Filenames aren't sanitized

Question

Filenames aren't sanitized

dongmaster opened this issue 10 years ago · comments

Title. I fucked over the boards on 4chon.net.
http://puu.sh/9YfNC/a0aab7e262.png

Filename used: < script >alert('hello')</ script >

(I had to put spaces in the script tags so they showed up. Ignore the spaces there)

The problem here is that when you upload a file with that filename, everything after the filename doesn't get displayed. So if you make a thread with an image with the filename you just wiped the whole board and made the other threads/posts invisible.

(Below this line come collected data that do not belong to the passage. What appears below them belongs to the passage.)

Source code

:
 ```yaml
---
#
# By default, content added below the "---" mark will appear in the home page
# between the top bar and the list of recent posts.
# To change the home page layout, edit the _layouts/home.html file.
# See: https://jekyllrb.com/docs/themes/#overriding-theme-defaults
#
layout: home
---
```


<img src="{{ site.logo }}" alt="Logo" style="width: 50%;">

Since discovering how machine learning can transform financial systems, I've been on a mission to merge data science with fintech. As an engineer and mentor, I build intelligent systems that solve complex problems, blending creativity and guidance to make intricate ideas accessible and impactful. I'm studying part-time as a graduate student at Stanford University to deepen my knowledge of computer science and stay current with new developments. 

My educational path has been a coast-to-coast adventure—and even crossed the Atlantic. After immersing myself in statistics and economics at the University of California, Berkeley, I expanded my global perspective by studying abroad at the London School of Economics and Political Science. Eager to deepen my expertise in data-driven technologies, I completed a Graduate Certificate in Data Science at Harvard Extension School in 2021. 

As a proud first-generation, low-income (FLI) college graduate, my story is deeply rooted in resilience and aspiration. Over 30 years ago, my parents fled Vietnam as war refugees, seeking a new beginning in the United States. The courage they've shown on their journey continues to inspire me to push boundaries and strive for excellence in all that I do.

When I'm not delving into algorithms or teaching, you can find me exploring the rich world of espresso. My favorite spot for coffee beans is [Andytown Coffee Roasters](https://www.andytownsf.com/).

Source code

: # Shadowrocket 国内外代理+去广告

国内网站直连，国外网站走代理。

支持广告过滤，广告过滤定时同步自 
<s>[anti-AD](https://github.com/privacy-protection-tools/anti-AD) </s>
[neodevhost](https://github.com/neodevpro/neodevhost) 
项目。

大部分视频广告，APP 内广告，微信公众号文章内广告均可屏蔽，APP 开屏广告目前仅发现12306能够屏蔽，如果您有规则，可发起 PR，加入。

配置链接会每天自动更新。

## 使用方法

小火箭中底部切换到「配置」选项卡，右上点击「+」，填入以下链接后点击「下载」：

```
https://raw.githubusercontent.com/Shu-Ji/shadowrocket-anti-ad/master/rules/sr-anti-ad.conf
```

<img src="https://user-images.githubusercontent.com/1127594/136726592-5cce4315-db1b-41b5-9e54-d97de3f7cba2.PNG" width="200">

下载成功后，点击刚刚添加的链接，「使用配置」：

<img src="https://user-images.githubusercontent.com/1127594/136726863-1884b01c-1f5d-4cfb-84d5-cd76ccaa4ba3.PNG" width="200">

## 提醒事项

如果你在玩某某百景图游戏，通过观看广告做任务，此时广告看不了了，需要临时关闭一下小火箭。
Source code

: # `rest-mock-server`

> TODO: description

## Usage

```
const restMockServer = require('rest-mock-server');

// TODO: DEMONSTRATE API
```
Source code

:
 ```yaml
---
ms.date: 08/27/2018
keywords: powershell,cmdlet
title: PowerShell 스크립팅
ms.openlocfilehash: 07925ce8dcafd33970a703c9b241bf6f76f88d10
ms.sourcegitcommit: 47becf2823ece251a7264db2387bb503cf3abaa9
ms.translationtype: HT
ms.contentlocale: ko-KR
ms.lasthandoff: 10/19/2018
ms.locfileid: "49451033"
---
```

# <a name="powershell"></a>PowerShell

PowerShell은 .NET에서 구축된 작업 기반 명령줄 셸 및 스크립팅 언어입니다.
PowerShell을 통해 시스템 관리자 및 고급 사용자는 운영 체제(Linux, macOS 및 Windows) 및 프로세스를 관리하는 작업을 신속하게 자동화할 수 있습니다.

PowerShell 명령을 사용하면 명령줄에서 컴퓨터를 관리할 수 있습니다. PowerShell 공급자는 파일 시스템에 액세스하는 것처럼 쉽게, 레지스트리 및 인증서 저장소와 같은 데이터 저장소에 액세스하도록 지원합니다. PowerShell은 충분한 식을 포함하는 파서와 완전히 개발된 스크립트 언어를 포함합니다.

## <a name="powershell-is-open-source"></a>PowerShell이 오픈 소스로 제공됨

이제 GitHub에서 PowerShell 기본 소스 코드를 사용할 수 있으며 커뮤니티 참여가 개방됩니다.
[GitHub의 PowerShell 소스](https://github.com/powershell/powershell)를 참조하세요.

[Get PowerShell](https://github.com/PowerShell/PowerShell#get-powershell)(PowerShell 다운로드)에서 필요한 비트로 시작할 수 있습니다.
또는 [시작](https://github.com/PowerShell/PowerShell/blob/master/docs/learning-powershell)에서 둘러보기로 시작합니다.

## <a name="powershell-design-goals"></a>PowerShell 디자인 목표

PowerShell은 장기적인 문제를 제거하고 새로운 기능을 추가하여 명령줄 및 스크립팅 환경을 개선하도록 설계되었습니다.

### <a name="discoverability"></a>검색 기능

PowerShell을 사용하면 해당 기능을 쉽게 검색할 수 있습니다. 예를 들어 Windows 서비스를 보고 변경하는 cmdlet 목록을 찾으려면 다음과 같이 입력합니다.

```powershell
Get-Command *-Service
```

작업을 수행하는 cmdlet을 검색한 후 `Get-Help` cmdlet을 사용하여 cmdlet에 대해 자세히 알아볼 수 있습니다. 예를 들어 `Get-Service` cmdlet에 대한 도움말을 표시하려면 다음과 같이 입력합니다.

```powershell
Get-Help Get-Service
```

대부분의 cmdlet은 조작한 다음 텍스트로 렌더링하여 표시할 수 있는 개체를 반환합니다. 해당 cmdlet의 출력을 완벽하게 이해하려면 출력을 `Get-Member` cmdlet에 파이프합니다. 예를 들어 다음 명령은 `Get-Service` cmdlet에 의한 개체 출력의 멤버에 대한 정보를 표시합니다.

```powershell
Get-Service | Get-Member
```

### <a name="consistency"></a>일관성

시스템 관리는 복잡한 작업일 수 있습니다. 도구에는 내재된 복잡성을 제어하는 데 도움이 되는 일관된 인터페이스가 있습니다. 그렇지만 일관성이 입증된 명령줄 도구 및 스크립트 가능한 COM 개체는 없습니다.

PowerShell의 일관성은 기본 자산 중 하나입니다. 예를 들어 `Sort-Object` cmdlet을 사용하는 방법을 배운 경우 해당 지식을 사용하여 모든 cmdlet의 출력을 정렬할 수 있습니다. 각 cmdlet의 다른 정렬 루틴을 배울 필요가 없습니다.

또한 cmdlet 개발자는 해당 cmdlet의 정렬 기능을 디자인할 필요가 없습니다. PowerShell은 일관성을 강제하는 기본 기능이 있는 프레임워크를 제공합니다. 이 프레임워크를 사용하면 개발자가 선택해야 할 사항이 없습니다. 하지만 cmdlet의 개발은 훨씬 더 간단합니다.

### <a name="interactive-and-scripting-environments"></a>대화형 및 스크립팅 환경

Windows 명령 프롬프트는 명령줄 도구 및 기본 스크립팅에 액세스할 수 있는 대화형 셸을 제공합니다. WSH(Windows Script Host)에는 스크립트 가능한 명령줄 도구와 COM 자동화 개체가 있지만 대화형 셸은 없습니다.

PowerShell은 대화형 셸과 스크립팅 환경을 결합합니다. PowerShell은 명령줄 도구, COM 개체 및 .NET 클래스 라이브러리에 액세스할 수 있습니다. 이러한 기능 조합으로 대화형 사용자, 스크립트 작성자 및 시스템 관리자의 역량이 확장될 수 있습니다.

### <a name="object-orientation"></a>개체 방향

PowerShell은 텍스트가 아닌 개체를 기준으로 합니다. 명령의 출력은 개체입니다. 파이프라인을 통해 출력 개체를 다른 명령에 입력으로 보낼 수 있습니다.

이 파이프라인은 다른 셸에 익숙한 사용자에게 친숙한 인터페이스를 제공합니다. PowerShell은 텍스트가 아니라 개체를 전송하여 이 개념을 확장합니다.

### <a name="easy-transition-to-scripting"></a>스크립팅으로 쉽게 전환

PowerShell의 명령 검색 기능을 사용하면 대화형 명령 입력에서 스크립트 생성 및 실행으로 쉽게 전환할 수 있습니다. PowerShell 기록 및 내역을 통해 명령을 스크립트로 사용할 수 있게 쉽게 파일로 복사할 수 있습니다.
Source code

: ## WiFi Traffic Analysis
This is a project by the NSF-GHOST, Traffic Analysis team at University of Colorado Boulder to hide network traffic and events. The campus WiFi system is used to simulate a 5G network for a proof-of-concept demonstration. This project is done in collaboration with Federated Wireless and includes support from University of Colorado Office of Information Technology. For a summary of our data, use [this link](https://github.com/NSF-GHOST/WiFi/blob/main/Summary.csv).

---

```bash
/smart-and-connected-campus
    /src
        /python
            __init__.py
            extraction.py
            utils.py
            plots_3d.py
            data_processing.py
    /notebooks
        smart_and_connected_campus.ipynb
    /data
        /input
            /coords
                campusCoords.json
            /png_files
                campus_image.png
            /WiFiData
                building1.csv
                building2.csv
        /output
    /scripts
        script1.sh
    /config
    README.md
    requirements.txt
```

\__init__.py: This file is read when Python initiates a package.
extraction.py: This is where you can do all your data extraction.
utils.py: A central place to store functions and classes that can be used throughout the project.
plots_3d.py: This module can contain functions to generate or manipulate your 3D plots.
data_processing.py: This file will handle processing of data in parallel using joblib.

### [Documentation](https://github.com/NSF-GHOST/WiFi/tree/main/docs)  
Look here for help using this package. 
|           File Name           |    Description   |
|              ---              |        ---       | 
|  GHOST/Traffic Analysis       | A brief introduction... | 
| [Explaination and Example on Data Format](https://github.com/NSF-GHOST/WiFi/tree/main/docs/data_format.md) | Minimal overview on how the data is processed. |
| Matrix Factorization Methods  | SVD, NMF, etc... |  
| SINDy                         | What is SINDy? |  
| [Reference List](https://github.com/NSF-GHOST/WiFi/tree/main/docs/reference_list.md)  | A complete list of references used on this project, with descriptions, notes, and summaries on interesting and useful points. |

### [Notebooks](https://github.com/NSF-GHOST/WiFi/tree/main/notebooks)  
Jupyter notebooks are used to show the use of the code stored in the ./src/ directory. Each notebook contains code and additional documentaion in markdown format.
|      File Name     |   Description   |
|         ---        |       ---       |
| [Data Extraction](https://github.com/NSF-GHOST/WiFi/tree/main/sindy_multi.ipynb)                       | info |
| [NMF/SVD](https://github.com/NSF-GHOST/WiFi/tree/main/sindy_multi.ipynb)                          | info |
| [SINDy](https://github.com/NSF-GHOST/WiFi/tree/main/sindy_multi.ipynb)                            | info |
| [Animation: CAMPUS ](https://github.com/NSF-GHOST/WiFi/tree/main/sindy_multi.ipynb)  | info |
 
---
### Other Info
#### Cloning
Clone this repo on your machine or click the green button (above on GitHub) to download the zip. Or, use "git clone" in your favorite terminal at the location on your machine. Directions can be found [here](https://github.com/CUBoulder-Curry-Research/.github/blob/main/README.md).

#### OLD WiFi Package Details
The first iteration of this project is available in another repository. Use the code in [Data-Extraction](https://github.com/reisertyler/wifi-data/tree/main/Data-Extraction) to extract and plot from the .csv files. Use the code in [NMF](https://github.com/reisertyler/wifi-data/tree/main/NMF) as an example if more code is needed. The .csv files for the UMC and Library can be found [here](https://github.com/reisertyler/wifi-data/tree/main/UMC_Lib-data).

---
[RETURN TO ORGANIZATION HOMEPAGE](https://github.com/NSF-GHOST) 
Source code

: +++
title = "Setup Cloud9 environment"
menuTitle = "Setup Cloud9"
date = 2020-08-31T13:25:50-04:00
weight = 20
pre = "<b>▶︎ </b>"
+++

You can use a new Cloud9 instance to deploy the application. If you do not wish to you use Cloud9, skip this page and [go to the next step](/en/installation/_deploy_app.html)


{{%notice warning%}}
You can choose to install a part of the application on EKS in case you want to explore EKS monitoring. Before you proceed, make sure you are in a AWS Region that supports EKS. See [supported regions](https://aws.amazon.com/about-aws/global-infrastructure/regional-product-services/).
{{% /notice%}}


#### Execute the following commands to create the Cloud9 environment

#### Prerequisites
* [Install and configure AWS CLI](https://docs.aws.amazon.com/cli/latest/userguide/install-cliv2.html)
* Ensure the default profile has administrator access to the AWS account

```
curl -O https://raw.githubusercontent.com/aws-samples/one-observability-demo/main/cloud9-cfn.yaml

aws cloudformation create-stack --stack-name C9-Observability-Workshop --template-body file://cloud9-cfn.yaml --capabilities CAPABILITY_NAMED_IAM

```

kpcyrd · Answer 1 · Sat Jul 12 2014 02:51:52 GMT+0800 (China Standard Time)

This fix is included in master. Can this issue be closed?

Marcin Łabanowski · Answer 2 · Sat Jul 12 2014 07:07:48 GMT+0800 (China Standard Time)

This one has been already committed
11 lip 2014 20:52 "kpcyrd" notifications@github.com napisał(a):

Can you please create a pull request for this? I think this should be
merged as fast as possible.

—
Reply to this email directly or view it on GitHub
#180 (comment)
.

robot34 · Answer 3 · Sun Jul 13 2014 01:11:17 GMT+0800 (China Standard Time)

A shame. I've been sitting on this 0-day for over a year now. It can be used to silently gain admin privileges, even without stealing any cookies.

I found a few other security vulnerabilities but this was the biggest externally facing one I found from a brief audit. Tinyboard is not even close to the least secure PHP I've seen, but it's definitely not that great.

Marcin Łabanowski · Answer 4 · Sun Jul 13 2014 01:38:36 GMT+0800 (China Standard Time)

Not that strong one, unless you were able to upload an image with /
character.
12 lip 2014 19:11 "robot34" notifications@github.com napisał(a):

A shame. I've been sitting on this 0-day for over a year now.

I found a few other security vulnerabilities but this was the biggest
externally facing one I found from a brief audit.

—
Reply to this email directly or view it on GitHub
#180 (comment)
.

robot34 · Answer 5 · Sun Jul 13 2014 02:12:01 GMT+0800 (China Standard Time)

@czaks Since this was already patched I see no reason not to explain it.

But yes, you can upload an image with a / character in the filename. See: https://github.com/savetheinternet/Tinyboard/blob/master/post.php#L347

(Should be pretty obvious to see how to do it.)

Also, in your update message @czaks you say that users can only insert 22 characters of Javascript. If you're clever, you can in fact insert an arbitrary amount.

I can confirm that this issue was and is very exploitable and is just like any other persistent XSS. One way of exploiting it is creating a new admin account with a chosen password as soon as any logged in admin visits the board index or the thread containing the XSS. The patch does fix it though.

There is also at least one way of gaining arbitrary code execution once you have admin privileges. That means an XSS payload can be used to quickly create a PHP shell on any website running Tinyboard or vichan when an admin visits.